On peut distinguer deux classes générales de changement évolutif : la microévolution (changement au-dessous du niveau de l’espèce) et la macroévolution (changement au-dessus du niveau de l’espèce).
Les écologistes des populations, les biologistes de la conservation et les écologistes du comportement sont plus directement concernés par les processus de microévolution. Ceux-ci comprennent les changements dans les valeurs et les fréquences de traits particuliers parmi les membres des populations, souvent dus à des processus écologiques tels que le mouvement des organismes et l’évolution des conditions environnementales, ainsi que les interactions avec les membres de différentes espèces (par exemple, les interactions prédateur-proie, hôte-parasite, la concurrence) ou de la même espèce (par exemple, la sélection sexuelle, la concurrence). Ces processus peuvent, mais ne conduisent pas nécessairement à la formation de nouvelles espèces au fil du temps, mais entraînent plutôt une fluctuation des fréquences des traits au sein des populations qui suivent des pressions sélectives en constante évolution (Thompson 1998). Comme certains processus microévolutifs peuvent se produire sur quelques générations seulement, ils peuvent souvent être observés dans la nature ou en laboratoire.

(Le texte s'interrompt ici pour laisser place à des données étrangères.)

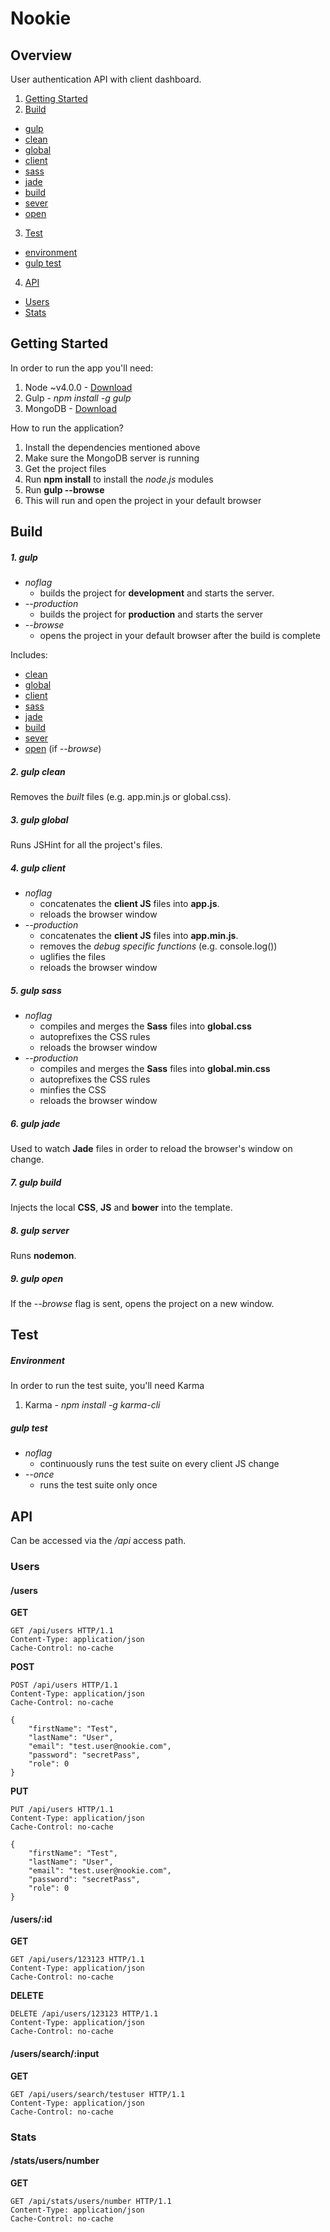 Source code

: # Nookie

## Overview
User authentication API with client dashboard.

1. [Getting Started](#getting-started)
2. [Build](#build)
  * [gulp](#1-gulp)
  * [clean](#2-gulp-clean)
  * [global](#3-gulp-global)
  * [client](#4-gulp-client)
  * [sass](#5-gulp-sass)
  * [jade](#6-gulp-jade)
  * [build](#7-gulp-build)
  * [sever](#8-gulp-server)
  * [open](#9-gulp-open)
3. [Test](#test)
  * [environment](#environment)
  * [gulp test](#gulp-test)
4. [API](#api)
  * [Users](#users)
  * [Stats](#stats)

## Getting Started

In order to run the app you'll need:

 1. Node ~v4.0.0 - [Download](https://nodejs.org)
 2. Gulp - *npm install -g gulp*
 3. MongoDB - [Download](https://mongodb.org)

How to run the application?

 1. Install the dependencies mentioned above
 2. Make sure the MongoDB server is running
 3. Get the project files
 4. Run **npm install** to install the *node.js* modules
 5. Run **gulp --browse**
 6. This will run and open the project in your default browser

## Build

##### 1. gulp
* *noflag*
  * builds the project for **development** and starts the server.
* *--production*
  * builds the project for **production** and starts the server
* *--browse*
  * opens the project in your default browser after the build is complete

Includes:
* [clean](#2-gulp-clean)
* [global](#3-gulp-global)
* [client](#4-gulp-client)
* [sass](#5-gulp-sass)
* [jade](#6-gulp-jade)
* [build](#7-gulp-build)
* [sever](#8-gulp-server)
* [open](#9-gulp-open) (if *--browse*)

##### 2. gulp clean

Removes the *built* files (e.g. app.min.js or global.css).


##### 3. gulp global

Runs JSHint for all the project's files.


##### 4. gulp client

* *noflag*
  * concatenates the **client JS** files into **app.js**.
  * reloads the browser window
* *--production*
  * concatenates the **client JS** files into **app.min.js**.
  * removes the *debug specific functions* (e.g. console.log())
  * uglifies the files
  * reloads the browser window


##### 5. gulp sass

* *noflag*
  * compiles and merges the **Sass** files into **global.css**
  * autoprefixes the CSS rules
  * reloads the browser window
* *--production*
  * compiles and merges the **Sass** files into **global.min.css**
  * autoprefixes the CSS rules
  * minfies the CSS
  * reloads the browser window


##### 6. gulp jade

Used to watch **Jade** files in order to reload the browser's window on change.


##### 7. gulp build

Injects the local **CSS**, **JS** and **bower** into the template.


##### 8. gulp server

Runs **nodemon**.


##### 9. gulp open

If the *--browse* flag is sent, opens the project on a new window.


## Test

##### Environment
In order to run the test suite, you'll need Karma

1. Karma - *npm install -g karma-cli*

##### gulp test
* *noflag*
  * continuously runs the test suite on every client JS change
* *--once*
  * runs the test suite only once

## API
Can be accessed via the */api* access path.

### Users

#### /users

**GET**
```
GET /api/users HTTP/1.1
Content-Type: application/json
Cache-Control: no-cache
```

**POST**
```
POST /api/users HTTP/1.1
Content-Type: application/json
Cache-Control: no-cache

{
    "firstName": "Test",
    "lastName": "User",
    "email": "test.user@nookie.com",
    "password": "secretPass",
    "role": 0
}
```

**PUT**
```
PUT /api/users HTTP/1.1
Content-Type: application/json
Cache-Control: no-cache

{
    "firstName": "Test",
    "lastName": "User",
    "email": "test.user@nookie.com",
    "password": "secretPass",
    "role": 0
}
```


#### /users/:id

**GET**
```
GET /api/users/123123 HTTP/1.1
Content-Type: application/json
Cache-Control: no-cache
```

**DELETE**
```
DELETE /api/users/123123 HTTP/1.1
Content-Type: application/json
Cache-Control: no-cache
```


#### /users/search/:input

**GET**
```
GET /api/users/search/testuser HTTP/1.1
Content-Type: application/json
Cache-Control: no-cache
```


### Stats

#### /stats/users/number

**GET**
```
GET /api/stats/users/number HTTP/1.1
Content-Type: application/json
Cache-Control: no-cache
```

Une illustration appropriée de la microévolution en action est la tendance bien documentée des insectes à développer rapidement une résistance aux pesticides (Gassmann et al. 2009). Par exemple, pendant l’été dans le sud de la France, des pesticides sont appliqués pour lutter contre les moustiques Culex depuis la côte méditerranéenne jusqu’à environ 20 km à l’intérieur des terres. Certains gènes de moustiques confèrent une résistance aux pesticides mais sont coûteux en l’absence de pesticides (Figure 2) ; les fréquences du gène de résistance aux pesticides augmentent pendant l’été dans les zones où la pulvérisation est courante, mais n’augmentent pas dans les zones où la pulvérisation n’est pas pratiquée. (Lenormand et al. 1999).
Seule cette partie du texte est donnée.